__Work instructions__. Each line from the one containing "Let \(\tens\tau\in\tensors_2(\Omega)\) be a" through the end of the entries below must be output exactly; no other line belongs.

(Stored dataset items)

* * * * * * * * *

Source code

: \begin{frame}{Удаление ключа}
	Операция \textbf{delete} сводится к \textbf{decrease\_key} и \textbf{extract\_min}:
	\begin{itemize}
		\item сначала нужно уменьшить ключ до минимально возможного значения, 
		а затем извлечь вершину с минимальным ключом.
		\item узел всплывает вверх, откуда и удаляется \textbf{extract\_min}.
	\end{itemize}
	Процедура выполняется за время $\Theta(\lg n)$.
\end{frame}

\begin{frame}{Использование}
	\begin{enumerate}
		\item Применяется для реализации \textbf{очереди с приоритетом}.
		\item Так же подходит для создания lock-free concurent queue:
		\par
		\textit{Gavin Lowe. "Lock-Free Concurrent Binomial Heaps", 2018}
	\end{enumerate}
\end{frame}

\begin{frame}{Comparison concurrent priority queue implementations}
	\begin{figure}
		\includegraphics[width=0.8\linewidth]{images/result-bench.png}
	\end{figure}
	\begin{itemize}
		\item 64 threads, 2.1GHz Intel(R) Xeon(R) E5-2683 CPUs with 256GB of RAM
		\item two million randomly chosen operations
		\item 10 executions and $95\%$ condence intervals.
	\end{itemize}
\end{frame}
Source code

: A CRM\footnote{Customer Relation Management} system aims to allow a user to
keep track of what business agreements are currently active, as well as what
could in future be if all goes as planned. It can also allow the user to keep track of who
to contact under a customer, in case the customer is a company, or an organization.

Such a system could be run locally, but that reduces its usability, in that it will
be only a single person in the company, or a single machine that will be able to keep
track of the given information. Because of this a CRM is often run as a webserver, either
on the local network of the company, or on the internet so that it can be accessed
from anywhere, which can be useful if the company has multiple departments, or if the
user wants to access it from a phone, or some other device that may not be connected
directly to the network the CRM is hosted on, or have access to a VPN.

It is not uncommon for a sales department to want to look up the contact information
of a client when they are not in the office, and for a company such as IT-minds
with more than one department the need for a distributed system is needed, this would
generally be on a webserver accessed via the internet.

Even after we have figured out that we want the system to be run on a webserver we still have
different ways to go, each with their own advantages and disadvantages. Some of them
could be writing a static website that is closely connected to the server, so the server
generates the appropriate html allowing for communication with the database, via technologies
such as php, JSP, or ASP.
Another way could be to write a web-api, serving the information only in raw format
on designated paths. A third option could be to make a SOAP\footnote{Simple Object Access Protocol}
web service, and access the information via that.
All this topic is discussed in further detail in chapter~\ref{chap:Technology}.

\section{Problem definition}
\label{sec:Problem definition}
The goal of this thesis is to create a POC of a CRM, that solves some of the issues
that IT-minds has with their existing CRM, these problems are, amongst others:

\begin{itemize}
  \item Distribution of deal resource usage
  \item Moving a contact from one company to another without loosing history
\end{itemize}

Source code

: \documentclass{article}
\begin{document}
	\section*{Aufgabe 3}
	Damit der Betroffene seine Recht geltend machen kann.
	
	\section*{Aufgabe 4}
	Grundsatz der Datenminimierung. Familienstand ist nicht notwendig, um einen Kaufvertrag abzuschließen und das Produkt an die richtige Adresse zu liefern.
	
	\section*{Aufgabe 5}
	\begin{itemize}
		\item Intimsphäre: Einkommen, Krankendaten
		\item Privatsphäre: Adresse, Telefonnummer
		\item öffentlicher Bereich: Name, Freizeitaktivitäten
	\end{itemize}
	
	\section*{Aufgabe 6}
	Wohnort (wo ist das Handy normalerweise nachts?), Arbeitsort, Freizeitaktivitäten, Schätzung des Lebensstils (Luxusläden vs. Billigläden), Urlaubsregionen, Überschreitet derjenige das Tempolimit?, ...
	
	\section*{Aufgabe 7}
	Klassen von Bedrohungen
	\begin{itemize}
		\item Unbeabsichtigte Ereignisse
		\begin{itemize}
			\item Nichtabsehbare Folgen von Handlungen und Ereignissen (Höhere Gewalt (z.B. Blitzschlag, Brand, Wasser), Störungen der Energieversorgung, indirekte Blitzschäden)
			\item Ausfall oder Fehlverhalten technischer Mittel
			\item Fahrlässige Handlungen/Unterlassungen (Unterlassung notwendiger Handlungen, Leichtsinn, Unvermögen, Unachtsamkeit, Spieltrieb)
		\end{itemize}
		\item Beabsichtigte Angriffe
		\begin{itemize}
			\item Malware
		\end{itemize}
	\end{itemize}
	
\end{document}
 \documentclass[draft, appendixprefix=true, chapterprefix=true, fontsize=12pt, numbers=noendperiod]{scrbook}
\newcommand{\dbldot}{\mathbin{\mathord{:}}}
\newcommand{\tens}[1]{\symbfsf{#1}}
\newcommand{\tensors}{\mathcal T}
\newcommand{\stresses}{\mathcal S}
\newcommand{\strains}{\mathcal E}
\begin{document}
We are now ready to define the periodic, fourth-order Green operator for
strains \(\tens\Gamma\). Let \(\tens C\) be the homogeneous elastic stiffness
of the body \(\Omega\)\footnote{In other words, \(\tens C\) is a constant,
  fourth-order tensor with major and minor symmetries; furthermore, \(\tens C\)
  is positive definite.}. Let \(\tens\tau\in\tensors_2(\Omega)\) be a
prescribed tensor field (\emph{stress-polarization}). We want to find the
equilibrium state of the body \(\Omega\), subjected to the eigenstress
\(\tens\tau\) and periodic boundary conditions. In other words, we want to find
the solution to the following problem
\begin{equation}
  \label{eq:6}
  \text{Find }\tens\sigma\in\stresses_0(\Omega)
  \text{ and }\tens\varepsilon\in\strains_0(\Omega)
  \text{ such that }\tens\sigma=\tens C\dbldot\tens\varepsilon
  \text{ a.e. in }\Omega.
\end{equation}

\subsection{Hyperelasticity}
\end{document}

* * * * * * * * *

__Result of this task__.
  is positive definite.}. Let \(\tens\tau\in\tensors_2(\Omega)\) be a
prescribed tensor field (\emph{stress-polarization}). We want to find the
equilibrium state of the body \(\Omega\), subjected to the eigenstress
\(\tens\tau\) and periodic boundary conditions. In other words, we want to find
the solution to the following problem
\begin{equation}
  \label{eq:6}
  \text{Find }\tens\sigma\in\stresses_0(\Omega)
  \text{ and }\tens\varepsilon\in\strains_0(\Omega)
  \text{ such that }\tens\sigma=\tens C\dbldot\tens\varepsilon
  \text{ a.e. in }\Omega.
\end{equation}

\subsection{Hyperelasticity}
\end{document}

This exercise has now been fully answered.